Vitamin Supplements Overhanging Questions

Sunday 21st February 2010

With nearly half of the UK’s overall population regularly taking vitamin supplements to try and improve their health by supplementing their natural vitamins and nutrients; important questions are being raised as to just how efficient these supplements really are. There have been questions as to whether or not supplements are in fact a risk to people’s wellbeing and even increased mortality rates.

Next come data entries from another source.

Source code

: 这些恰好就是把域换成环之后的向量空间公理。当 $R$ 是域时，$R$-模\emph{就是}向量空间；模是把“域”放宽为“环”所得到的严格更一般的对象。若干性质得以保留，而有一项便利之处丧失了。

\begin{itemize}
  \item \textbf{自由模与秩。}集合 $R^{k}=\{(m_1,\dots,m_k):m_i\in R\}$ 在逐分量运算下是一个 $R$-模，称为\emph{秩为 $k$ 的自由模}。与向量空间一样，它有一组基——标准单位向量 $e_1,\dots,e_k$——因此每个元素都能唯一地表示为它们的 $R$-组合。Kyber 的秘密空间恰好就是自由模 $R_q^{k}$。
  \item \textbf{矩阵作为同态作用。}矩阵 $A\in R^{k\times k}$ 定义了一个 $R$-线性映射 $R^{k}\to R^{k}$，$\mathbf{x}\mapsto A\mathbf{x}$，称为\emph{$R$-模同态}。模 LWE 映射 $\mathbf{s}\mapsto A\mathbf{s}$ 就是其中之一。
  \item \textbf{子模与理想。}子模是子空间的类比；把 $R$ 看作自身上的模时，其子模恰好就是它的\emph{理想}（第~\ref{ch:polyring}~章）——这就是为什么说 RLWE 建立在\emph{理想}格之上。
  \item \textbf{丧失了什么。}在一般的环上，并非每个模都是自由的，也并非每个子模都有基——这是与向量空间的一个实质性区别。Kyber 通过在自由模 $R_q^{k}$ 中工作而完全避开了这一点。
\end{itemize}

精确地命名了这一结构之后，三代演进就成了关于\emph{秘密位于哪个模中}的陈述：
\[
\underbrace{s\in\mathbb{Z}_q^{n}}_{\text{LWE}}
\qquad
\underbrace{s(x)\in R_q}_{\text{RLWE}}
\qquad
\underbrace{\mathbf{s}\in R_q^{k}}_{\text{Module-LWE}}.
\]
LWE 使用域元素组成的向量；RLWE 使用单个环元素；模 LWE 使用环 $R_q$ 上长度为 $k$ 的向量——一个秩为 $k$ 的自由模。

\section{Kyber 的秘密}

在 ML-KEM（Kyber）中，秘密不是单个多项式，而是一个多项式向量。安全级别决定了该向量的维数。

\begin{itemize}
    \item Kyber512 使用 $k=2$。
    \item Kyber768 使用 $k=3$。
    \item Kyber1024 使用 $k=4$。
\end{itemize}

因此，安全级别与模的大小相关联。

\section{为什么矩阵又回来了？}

A leading nutritional research, Dr Rajendra Sharma of The Diagnostic Clinic in London, recognises the importance of nutrition and people’s attempts to optimize this through nutrition supplements. The increased amount of nutrition supplements over the years perhaps stems from the increasingly hectic lifestyles many of us lead, leaving less time for nutritional means, meaning a simple capsule that provides the same nutrition is far easier. However, when it comes to these nutrition supplements, they don’t always contain all of the nutrients of the food source that the supplement is supposedly supplementing. For example, in some Vitamin E supplements they only contain an eight of the ingredients using alphatocopherol alone as opposed to all of the components. This can therefore lead to a Vitamin E deficiency as the missing components in the supplements would normally help the body to absorb the useful supplements. Vitamin E is an antioxidant that can help in the prevention of cancer.

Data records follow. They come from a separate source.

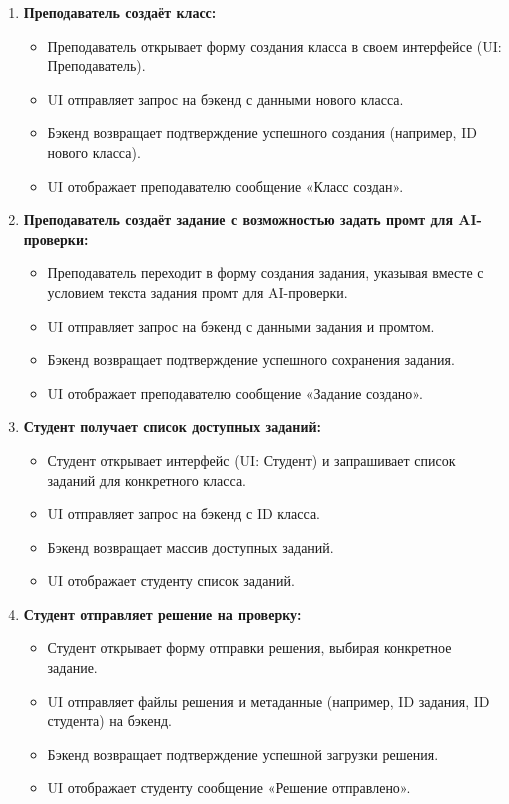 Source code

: \begin{enumerate}
    \item \textbf{Преподаватель создаёт класс:}
    \begin{itemize}
        \item Преподаватель открывает форму создания класса в своем интерфейсе (UI: Преподаватель).
        \item UI отправляет запрос на бэкенд с данными нового класса.
        \item Бэкенд возвращает подтверждение успешного создания (например, ID нового класса).
        \item UI отображает преподавателю сообщение «Класс создан».
    \end{itemize}

    \item \textbf{Преподаватель создаёт задание с возможностью задать промт для AI-проверки:}
    \begin{itemize}
        \item Преподаватель переходит в форму создания задания, указывая вместе с условием текста задания промт для AI-проверки.
        \item UI отправляет запрос на бэкенд с данными задания и промтом.
        \item Бэкенд возвращает подтверждение успешного сохранения задания.
        \item UI отображает преподавателю сообщение «Задание создано».
    \end{itemize}

    \item \textbf{Студент получает список доступных заданий:}
    \begin{itemize}
        \item Студент открывает интерфейс (UI: Студент) и запрашивает список заданий для конкретного класса.
        \item UI отправляет запрос на бэкенд с ID класса.
        \item Бэкенд возвращает массив доступных заданий.
        \item UI отображает студенту список заданий.
    \end{itemize}

    \item \textbf{Студент отправляет решение на проверку:}
    \begin{itemize}
        \item Студент открывает форму отправки решения, выбирая конкретное задание.
        \item UI отправляет файлы решения и метаданные (например, ID задания, ID студента) на бэкенд.
        \item Бэкенд возвращает подтверждение успешной загрузки решения.
        \item UI отображает студенту сообщение «Решение отправлено».
    \end{itemize}


\end{enumerate}
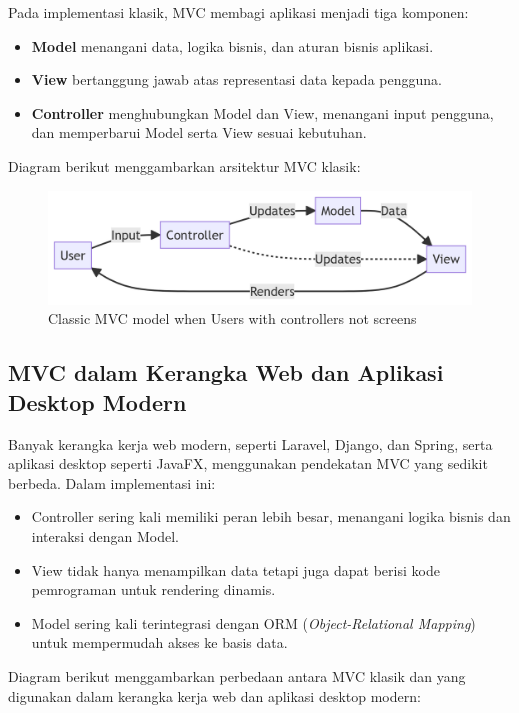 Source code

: Pada implementasi klasik, MVC membagi aplikasi menjadi tiga komponen:

\begin{itemize}
	\item \textbf{Model} menangani data, logika bisnis, dan aturan bisnis aplikasi.
	\item \textbf{View} bertanggung jawab atas representasi data kepada pengguna.
	\item \textbf{Controller} menghubungkan Model dan View, menangani input pengguna, dan memperbarui Model serta View sesuai kebutuhan.
\end{itemize}

Diagram berikut menggambarkan arsitektur MVC klasik:

\begin{figure}[h]
	\centering
	\includegraphics[width=\textwidth]{../images/mvc-classic.png}
	\caption{Classic MVC model when Users with controllers not screens}
	\label{fig:mvc-classic}
\end{figure}

\subsection{MVC dalam Kerangka Web dan Aplikasi Desktop Modern}

Banyak kerangka kerja web modern, seperti Laravel, Django, dan Spring, serta aplikasi desktop seperti JavaFX, menggunakan pendekatan MVC yang sedikit berbeda. Dalam implementasi ini:

\begin{itemize}
	\item Controller sering kali memiliki peran lebih besar, menangani logika bisnis dan interaksi dengan Model.
	\item View tidak hanya menampilkan data tetapi juga dapat berisi kode pemrograman untuk rendering dinamis.
	\item Model sering kali terintegrasi dengan ORM (\textit{Object-Relational Mapping}) untuk mempermudah akses ke basis data.
\end{itemize}

Diagram berikut menggambarkan perbedaan antara MVC klasik dan yang digunakan dalam kerangka kerja web dan aplikasi desktop modern:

Dr. Sharma goes on to explain that if people are worried about consuming a good amount of nutrients they should be looking to food and not these sole vitamin substitutes. Taking vitamin substitutes in their isolate form, he warns, could be potentially dangerous to the consumer’s health. It is these isolate forms of supplements that have previously shown in studies to have an increased risk of cancer and cardiovascular disease associated with them.